So the on-pathway and off-pathway rate-limiting steps can be identified by searching for the common contacts contained in the fast and slow folding conformations.

Because the rate matrix and the master equation account for the complete ensemble of chain conformations, the eigenvalues and eigenvectors can give the populational kinetics for each and every state for any given initial conformation. We can exactly exhaustively enumerate the possible conformations to find out all the fast and slow folding conformations. However, as we present in the following, such exhaustive information about the fast and slow folding conformations is effectively contained in the eigenvectors for the slow modes.

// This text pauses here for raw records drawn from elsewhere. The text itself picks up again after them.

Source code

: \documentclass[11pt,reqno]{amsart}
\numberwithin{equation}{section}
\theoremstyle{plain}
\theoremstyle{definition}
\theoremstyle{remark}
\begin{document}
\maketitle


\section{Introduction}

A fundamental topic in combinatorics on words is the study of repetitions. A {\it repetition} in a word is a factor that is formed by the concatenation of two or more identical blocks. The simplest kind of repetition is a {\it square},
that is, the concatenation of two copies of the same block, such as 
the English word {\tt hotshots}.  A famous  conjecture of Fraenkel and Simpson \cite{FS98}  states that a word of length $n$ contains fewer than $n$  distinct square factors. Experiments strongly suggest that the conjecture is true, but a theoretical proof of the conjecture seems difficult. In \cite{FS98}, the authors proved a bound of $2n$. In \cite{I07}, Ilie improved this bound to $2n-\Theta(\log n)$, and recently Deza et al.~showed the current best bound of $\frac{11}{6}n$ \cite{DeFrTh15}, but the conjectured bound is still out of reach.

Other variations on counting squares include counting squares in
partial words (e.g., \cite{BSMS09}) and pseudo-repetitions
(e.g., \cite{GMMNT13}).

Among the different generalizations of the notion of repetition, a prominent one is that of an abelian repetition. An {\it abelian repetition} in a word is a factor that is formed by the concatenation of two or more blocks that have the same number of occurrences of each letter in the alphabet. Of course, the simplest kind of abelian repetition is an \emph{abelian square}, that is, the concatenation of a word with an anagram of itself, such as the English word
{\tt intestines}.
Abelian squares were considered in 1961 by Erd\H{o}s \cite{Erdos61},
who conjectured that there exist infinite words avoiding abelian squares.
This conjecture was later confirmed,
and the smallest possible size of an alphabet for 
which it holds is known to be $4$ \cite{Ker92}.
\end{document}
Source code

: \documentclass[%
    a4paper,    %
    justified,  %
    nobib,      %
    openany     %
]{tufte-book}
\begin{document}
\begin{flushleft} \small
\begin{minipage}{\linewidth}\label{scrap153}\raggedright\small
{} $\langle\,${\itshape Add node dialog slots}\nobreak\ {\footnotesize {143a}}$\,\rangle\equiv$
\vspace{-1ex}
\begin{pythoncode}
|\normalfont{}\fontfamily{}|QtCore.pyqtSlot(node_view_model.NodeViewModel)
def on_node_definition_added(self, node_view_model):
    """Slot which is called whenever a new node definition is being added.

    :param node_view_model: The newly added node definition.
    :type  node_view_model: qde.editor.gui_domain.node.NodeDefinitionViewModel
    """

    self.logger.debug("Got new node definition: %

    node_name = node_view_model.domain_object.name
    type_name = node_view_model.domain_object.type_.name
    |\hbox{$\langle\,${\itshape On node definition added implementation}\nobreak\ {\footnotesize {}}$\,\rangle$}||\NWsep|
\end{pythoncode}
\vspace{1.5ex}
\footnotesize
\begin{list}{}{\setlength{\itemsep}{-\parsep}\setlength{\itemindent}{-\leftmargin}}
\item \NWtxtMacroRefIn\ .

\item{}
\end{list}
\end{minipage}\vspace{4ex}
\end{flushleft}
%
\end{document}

We denote the (single) slow mode as the msth mode, i.e., λmsλm(m≠0, ms). The folding speed is directly correlated to the weighting coefficient Cms(c) in Eq. (1) because of the following reason. The folding reaction starting from the initial conformation c would be slow if the process is dominated by the slow mode ms, corresponding to a large magnitude of the weighting coefficient Cms(c) in Eq. (1), and the folding would be fast if the process is dominated by the fast modes, corresponding to a small magnitude of the weighting coefficient Cms(c). Therefore, for a single rate-limiting step case, all conformations c can be unambiguously classified into two (fast and slow conformational) groups according to the (small and large) values of Cms(c).

Therefore, for a folding reaction starting from the fully unfolded state U, the on- and off-pathway rate-limiting steps can be identified in the following way:

  1. if the fully unfolded state U belongs to the group of the slow folding initial conformation cs’s that have large Cms(cs) values, there is an on-pathway rate-limiting step, corresponding to the formation of the structure that exists in all the fast folding initial conformation cf ’s that have small values of Cms(cf);

  2. if the fully unfolded state U belongs to the fast folding initial conformation cf ’s that have small Cms(cf) values, there is an off-pathway rate-limiting step, corresponding to the disruption of the (misfolded) structure that exists in all the slow folding initial conformation cs’s that have large values of Cms(cs).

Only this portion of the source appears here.